Quand on améliore la santé au travail, c'est aussi la productivité qui s'élève. Quand on facilite le retour à l'emploi des salariés frappés par les délocalisations,
c'est aussi le tissu industriel qui retrouve sa trame. Si notre avenir repose sur la valorisation du capital humain de nos concitoyens, c'est parce que
la protection contre les effets indésirables de la mondialisation passe par une économie plus efficace. Ce qui nous protégera à l'avenir, c'est la compétitivité,
pas le repli.

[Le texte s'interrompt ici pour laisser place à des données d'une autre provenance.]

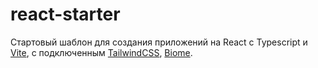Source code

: # react-starter

Стартовый шаблон для создания приложений на React с Typescript и [Vite](https://vite.dev), с подключенным [TailwindCSS](https://tailwindcss.com), [Biome](https://biomejs.dev).
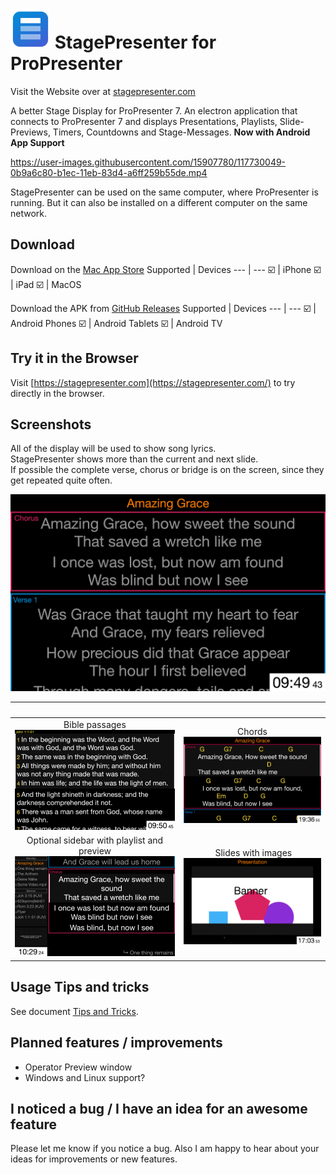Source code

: 
# ![Icon](/readme_res/icon64x64.png?raw=true) StagePresenter for ProPresenter

Visit the Website over at [stagepresenter.com](https://stagepresenter.com/)

A better Stage Display for ProPresenter 7.
An electron application that connects to ProPresenter 7 and
displays Presentations, Playlists, Slide-Previews, Timers, Countdowns and Stage-Messages.
**Now with Android App Support**

https://user-images.githubusercontent.com/15907780/117730049-0b9a6c80-b1ec-11eb-83d4-a6ff259b55de.mp4

StagePresenter can be used on the same computer, where ProPresenter is running.
But it can also be installed on a different computer on the same network.

## Download

Download on the [Mac App Store](https://apps.apple.com/us/app/stagepresenter/id1566729423)
Supported | Devices
--- | ---
☑️ | iPhone
☑️ | iPad
☑️ | MacOS

Download the APK from [GitHub Releases](https://github.com/Lycol50/StagePresenter-for-ProPresenter/releases)
Supported | Devices
--- | ---
☑️ | Android Phones
☑️ | Android Tablets
☑️ | Android TV


## Try it in the Browser

Visit [https://stagepresenter.com](https://stagepresenter.com/) to try directly in the browser.

## Screenshots

All of the display will be used to show song lyrics.<br>
StagePresenter shows more than the current and next slide.<br>
If possible the complete verse, chorus or bridge is on the screen, since they get repeated quite often.

![StagePresenter Screenshot Normal](/readme_res/StagePresenter_Song.png?raw=true)

| | |
:-------------------------:|:-------------------------:
Bible passages ![](/readme_res/StagePresenter_Bible.png?raw=true) | Chords ![](/readme_res/StagePresenter_Chords.png?raw=true)
Optional sidebar with playlist and preview ![](/readme_res/StagePresenter_Song_Playlist.png?raw=true) | Slides with images ![](/readme_res/Stagepresenter_Slide_Image.png?raw=true)

## Usage Tips and tricks
See document [Tips and Tricks](/tips_and_tricks.md).

## Planned features / improvements
- Operator Preview window
- Windows and Linux support?

## I noticed a bug / I have an idea for an awesome feature
Please let me know if you notice a bug.
Also I am happy to hear about your ideas for improvements or new features.
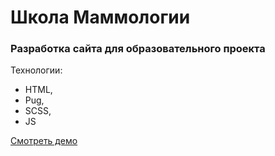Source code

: # Школа Маммологии

### Разработка сайта для образовательного проекта

Технологии:

- HTML,
- Pug,
- SCSS,
- JS

[Смотреть демо]()
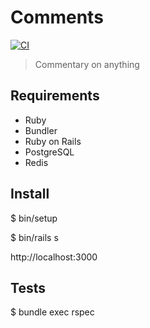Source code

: # Comments

[![CI](https://github.com/dngst/comments/actions/workflows/rubyonrails.yml/badge.svg)](https://github.com/dngst/comments/actions/workflows/rubyonrails.yml)

> Commentary on anything

## Requirements

- Ruby
- Bundler
- Ruby on Rails
- PostgreSQL
- Redis

## Install

$ bin/setup

$ bin/rails s

http://localhost:3000

## Tests

$ bundle exec rspec
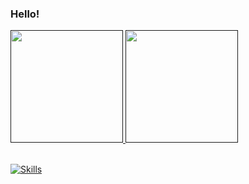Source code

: ### Hello!

<div>
  <a href="">
  <img height="180em" src="https://github-readme-stats.vercel.app/api?username=italloalves99&show_icons=true&theme=holi">
  <img height="180em" src="https://github-readme-stats.vercel.app/api/top-langs/?username=italloalves99&layout=compact&theme=holi">
</div>
<br>

[![Skills](https://devicons.dev.br/icons?icon=PHP,React,JavaScript,CSS,HTML,Github,GitLab,MySQL&size=48&theme=dark&perline=8)](https://devicons.dev.br/)



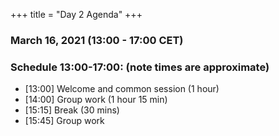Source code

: +++
title = "Day 2 Agenda"
+++


### March 16, 2021 (13:00 - 17:00 CET)


### Schedule 13:00-17:00: (note times are approximate)

- [13:00] Welcome and common session (1 hour)
- [14:00] Group work (1 hour 15 min)
- [15:15] Break (30 mins)
- [15:45] Group work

Il nous faut donc un Etat qui fasse de cette entreprise de valorisation sa tâche principale, non un Etat qui s'emploie à privilégier la rente
en abaissant les droits de succession.
 
Une politique durable
Chacun comprend aujourd'hui qu'il n'est de politique efficace que si elle est durable. « Durable », cela veut dire qu'elle sera mise en oeuvre longtemps
et poursuivie avec opiniâtreté, mais aussi qu'elle sera efficace et financée à long terme - certains diraient « soutenable ». Il faut donc intégrer à la
logique du développement des contraintes sociales, environnementales, énergétiques - qui ont jusqu'alors été considérées comme latérales. Une fois la politique
économique définie, on s'interrogeait sur ses conséquences sociales et environnementales pour en corriger éventuellement les effets. A l'avenir, il ne
pourra plus en aller de la sorte. Il faut dorénavant que, dès sa conception, la politique tienne compte des conditions de sa durabilité. Ceci vaut naturellement
aussi pour les finances publiques. Le retour à un taux d'endettement supportable est la condition impérative d'une politique durable. On comprend aisément
que ceci ne soit guère compatible avec une politique à courte vue d'allègements fiscaux. Disons-le d'une phrase : aucune politique ne peut porter de fruits
si elle n'est pas suffisamment acceptée par la société pour durer, durer, durer encore.
 
Le contrat et l'Europe
Comment le faire ? Question de méthode. Question d'espace aussi. La méthode, c'est le contrat. Le contrat entre l'Etat et ses différents partenaires, en
particulier les collectivités territoriales, sur lesquelles reposeront, à l'avenir, une bonne part des politiques publiques. Mais aussi le contrat avec,
et entre, les partenaires sociaux. Il faut pour cela des syndicats forts et, surtout, parfaitement légitimes. D'où l'ardente nécessité de mettre en place
des mécanismes propres au renforcement de leur représentativité. D'où, aussi, l'importance d'engager de vraies négociations et de se refuser à poser constamment
le pistolet de la loi sur la tempe des partenaires sociaux. D'où, enfin, l'urgence de favoriser l'émergence d'un nouvel acteur, le consommateur, qui doit
être en mesure de contester la toutepuissance des entreprises. L'espace, c'est l'Europe. L'Etatnation n'est plus le lieu pertinent de la lutte contre les
effets indésirables de la mondialisation. De cette affirmation banale, il faut tirer toutes les conséquences : donner à l'Union européenne les moyens de
financer des politiques favorables à la croissance et à l'emploi comme de piloter la recherche ; négocier les premiers éléments d'une Europe sociale ;
garder l'ambition de fonder une Europe politique. Je ne vois rien de cela ni dans le protectionnisme national qui nous a été promis pendant la campagne
présidentielle, ni dans le mini-traité qui nous est annoncé par Nicolas Sarkozy. Il n'y a pas d'avenir pour la France dans une vision trop étroitement
nationale ou trop étroitement économique. Il n'y a pas d'avenir pour la gauche dans une vision trop étroitement sociale ou trop étroitement étatique. Notre
avenir ne peut se construire qu'à travers la mise en oeuvre, dans l'espace européen, de politiques négociées permettant de répondre à l'exigence sociale
et de renforcer la compétitivité. Ceci passe par une réforme radicale de nos politiques publiques qui ne peuvent plus prétendre se limiter à corriger,
après coup, les méfaits du capitalisme mondialisé. Il faut accepter de « se salir les mains », d'intervenir sur le fonctionnement même du système productif.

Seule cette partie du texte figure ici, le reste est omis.